— TASK OBJECTIVE —
From the records below, find each line with the string "screen" and copy it.

■ ■ ■ ■

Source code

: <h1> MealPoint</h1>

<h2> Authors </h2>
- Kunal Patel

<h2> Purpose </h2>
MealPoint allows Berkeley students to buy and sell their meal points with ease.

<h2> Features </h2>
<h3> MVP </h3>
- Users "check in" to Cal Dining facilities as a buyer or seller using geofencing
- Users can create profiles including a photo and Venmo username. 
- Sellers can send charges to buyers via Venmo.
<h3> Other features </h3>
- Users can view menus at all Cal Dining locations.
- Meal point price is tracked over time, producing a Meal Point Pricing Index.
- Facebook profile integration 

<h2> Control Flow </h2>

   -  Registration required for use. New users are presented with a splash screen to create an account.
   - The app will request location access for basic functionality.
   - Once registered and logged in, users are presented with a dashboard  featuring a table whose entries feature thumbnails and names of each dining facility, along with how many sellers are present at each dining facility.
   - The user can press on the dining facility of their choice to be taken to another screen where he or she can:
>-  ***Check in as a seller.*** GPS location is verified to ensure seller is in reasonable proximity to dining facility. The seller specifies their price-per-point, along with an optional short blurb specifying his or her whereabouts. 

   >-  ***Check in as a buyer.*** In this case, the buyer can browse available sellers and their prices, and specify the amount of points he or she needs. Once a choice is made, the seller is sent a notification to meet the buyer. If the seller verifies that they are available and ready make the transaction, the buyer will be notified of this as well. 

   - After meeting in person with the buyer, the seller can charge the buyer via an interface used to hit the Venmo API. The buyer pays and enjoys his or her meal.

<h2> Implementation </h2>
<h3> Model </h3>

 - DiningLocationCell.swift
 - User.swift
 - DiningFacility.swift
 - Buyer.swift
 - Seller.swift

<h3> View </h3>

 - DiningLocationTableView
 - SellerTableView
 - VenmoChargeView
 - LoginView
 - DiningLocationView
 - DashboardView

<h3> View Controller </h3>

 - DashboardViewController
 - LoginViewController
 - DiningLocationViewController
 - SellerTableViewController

■ ■ ■ ■

— RESPONSE —
   -  Registration required for use. New users are presented with a splash screen to create an account.
   - The user can press on the dining facility of their choice to be taken to another screen where he or she can:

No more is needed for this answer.